Properties of Poisson Distribution:

  1. Poisson distribution is discrete distribution.
  2. It has only one parameter λ, hence it is also known as uni-parametric.
  3. Mean = λ
  4. Variance = λ
  5. Mean = Variance
  6. For non-integer λ, it is the largest integer less than λ. Fir integer λ, x = λ and x = λ – 1 are the two modes.
  7. Coefficient of Skewness β1=1/λ,  γ1=1/√λ
  8. Coefficient of Skewness β2=1/λ,  γ2=1/√λ
  9. Sum of two Poisson variate is Poisson variate i.e. if X ~ P(λ1), X2 ~ P(λ2) then X1 ± X2 ~ P(λ1 +  λ2).
  10. IT is used in the case of waiting time analysis where np < 5 and probability of success is very low i.e. p → 0 and n → ∞.

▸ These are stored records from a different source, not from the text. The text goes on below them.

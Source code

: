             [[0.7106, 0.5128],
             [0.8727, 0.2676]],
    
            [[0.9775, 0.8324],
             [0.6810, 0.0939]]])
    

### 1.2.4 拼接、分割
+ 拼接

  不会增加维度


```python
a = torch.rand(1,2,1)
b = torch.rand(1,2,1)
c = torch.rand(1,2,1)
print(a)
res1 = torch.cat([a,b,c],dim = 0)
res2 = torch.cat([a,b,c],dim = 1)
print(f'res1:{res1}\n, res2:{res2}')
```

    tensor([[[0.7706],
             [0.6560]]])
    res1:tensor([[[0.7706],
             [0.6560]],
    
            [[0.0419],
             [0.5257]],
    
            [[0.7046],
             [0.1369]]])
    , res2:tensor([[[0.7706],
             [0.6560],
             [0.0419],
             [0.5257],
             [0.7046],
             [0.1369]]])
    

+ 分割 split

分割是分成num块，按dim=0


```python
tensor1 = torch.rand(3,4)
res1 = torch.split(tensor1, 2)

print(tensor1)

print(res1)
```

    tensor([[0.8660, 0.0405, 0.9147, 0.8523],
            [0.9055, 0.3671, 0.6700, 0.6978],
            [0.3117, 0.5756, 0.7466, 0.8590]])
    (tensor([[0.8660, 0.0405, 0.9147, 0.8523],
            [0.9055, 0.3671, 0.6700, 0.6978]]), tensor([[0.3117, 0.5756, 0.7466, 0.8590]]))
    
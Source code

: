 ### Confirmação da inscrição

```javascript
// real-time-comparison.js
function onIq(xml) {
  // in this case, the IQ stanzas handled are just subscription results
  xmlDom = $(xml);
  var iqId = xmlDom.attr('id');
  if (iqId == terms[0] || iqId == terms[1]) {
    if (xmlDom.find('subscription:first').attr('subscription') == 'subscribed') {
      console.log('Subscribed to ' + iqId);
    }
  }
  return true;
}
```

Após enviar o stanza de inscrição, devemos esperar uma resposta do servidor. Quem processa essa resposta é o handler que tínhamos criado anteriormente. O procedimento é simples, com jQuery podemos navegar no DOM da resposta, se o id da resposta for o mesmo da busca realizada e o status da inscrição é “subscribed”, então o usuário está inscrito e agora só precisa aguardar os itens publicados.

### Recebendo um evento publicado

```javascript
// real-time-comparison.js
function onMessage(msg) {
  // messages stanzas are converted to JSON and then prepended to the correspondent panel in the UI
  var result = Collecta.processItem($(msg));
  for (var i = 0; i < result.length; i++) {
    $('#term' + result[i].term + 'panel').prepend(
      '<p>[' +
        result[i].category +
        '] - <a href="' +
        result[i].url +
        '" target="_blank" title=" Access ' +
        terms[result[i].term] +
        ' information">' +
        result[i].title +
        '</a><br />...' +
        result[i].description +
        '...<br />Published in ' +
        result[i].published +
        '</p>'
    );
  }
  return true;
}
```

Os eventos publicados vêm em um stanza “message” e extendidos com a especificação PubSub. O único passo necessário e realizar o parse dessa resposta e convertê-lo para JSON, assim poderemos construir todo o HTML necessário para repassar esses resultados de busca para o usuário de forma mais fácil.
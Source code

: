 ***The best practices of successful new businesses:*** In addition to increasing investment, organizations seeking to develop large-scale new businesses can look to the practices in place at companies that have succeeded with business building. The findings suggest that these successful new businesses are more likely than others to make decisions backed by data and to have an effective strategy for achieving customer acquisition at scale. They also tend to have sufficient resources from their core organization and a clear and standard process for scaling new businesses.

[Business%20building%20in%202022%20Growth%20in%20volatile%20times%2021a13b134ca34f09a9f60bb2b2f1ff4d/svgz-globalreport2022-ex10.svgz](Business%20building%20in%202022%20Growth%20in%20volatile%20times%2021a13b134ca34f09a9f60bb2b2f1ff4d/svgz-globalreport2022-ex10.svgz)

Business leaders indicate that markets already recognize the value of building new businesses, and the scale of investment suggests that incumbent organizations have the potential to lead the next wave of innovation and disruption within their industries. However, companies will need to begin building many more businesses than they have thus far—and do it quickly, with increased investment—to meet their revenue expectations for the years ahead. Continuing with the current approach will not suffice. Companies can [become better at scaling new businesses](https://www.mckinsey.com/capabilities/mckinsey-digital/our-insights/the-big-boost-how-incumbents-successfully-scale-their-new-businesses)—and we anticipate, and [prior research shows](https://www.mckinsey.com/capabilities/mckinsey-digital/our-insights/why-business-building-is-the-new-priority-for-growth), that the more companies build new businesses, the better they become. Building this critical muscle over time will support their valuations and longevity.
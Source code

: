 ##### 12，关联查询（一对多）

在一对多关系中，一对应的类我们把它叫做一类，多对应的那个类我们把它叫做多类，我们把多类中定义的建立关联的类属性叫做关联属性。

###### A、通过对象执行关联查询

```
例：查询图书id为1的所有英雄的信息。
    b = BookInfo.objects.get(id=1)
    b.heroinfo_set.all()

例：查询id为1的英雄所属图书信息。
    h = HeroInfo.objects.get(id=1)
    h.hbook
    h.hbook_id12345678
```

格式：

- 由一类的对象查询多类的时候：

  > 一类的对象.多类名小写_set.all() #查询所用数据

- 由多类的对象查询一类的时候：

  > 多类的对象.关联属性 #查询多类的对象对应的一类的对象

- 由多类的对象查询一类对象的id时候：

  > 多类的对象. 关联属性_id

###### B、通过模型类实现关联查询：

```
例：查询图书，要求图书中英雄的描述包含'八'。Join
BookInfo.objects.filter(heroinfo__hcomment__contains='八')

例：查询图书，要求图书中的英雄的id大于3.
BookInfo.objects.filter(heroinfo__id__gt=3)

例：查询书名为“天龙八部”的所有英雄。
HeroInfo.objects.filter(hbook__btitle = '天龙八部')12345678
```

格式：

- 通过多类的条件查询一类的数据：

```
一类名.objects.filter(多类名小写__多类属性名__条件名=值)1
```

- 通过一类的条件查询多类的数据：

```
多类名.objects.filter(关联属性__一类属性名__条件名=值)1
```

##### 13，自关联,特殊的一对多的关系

b) Probability Density Function:

Let x be a continuous random variable and f(x) is the continuous probability function of x and it is also known as probability density function.

Properties:

Let x be the continuous random variable with density function f(x), and the probability density function should satisfy the following conditions:

  • For a continuous random variable that takes some value between certain limits, say a and b, the PDF is calculated by finding the area under its curve and the X-axis within the lower limit (a) and upper limit (b). Thus, the PDF is given by\(P(x) = \int_a^b f(x) dx\)
  • The probability density function is non-negative for all the possible values, i.e. f(x)≥ 0, for all x.
  • The area between the density curve and horizontal X-axis is equal to 1, i.e.\(\int_{-∞}^{∞} f(x) dx = 1\)
  • Due to the property of continuous random variables, the density function curve is continued for all over the given range. Also, this defines itself over a range of continuous values or the domain of the variable.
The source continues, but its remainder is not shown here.